### Brief
Below is a listing; restate from it, character for character, the lines beginning at the line holding "- Clear node_modules" and ending at the line holding "## Best Practices", both included.

### Data for this exercise
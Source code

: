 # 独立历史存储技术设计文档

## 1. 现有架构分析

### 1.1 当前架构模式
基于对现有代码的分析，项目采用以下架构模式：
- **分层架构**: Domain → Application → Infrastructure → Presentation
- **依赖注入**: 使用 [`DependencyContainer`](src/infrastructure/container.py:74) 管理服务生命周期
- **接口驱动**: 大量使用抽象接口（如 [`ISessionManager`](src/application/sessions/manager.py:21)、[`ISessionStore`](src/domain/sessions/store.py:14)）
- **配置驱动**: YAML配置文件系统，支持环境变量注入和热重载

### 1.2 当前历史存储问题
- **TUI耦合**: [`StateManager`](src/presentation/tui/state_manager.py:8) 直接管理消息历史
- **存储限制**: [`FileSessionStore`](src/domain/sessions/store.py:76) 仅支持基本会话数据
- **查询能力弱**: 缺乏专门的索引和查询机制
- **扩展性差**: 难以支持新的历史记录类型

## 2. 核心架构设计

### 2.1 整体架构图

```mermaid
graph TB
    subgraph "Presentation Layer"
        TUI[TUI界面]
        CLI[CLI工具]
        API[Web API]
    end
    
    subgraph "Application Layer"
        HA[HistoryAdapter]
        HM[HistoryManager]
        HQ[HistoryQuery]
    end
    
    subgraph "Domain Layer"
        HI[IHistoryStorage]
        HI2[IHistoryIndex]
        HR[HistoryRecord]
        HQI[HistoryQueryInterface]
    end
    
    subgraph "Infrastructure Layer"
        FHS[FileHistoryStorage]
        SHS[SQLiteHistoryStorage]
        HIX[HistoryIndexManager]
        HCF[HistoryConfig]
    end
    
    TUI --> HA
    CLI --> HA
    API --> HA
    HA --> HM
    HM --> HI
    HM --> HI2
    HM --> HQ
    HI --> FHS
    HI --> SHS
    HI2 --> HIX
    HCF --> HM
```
...
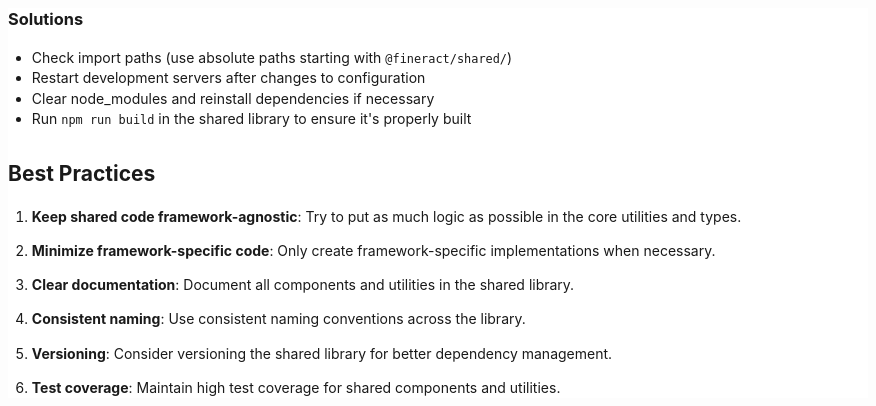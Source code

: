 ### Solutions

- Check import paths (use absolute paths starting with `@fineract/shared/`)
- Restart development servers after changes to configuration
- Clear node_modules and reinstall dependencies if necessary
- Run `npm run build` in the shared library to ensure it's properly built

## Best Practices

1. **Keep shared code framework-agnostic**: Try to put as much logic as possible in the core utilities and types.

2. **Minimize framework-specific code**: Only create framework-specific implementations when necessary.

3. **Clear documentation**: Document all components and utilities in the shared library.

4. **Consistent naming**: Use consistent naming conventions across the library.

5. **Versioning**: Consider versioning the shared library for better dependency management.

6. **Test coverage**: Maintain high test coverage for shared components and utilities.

### Solution to this problem
- Clear node_modules and reinstall dependencies if necessary
- Run `npm run build` in the shared library to ensure it's properly built

## Best Practices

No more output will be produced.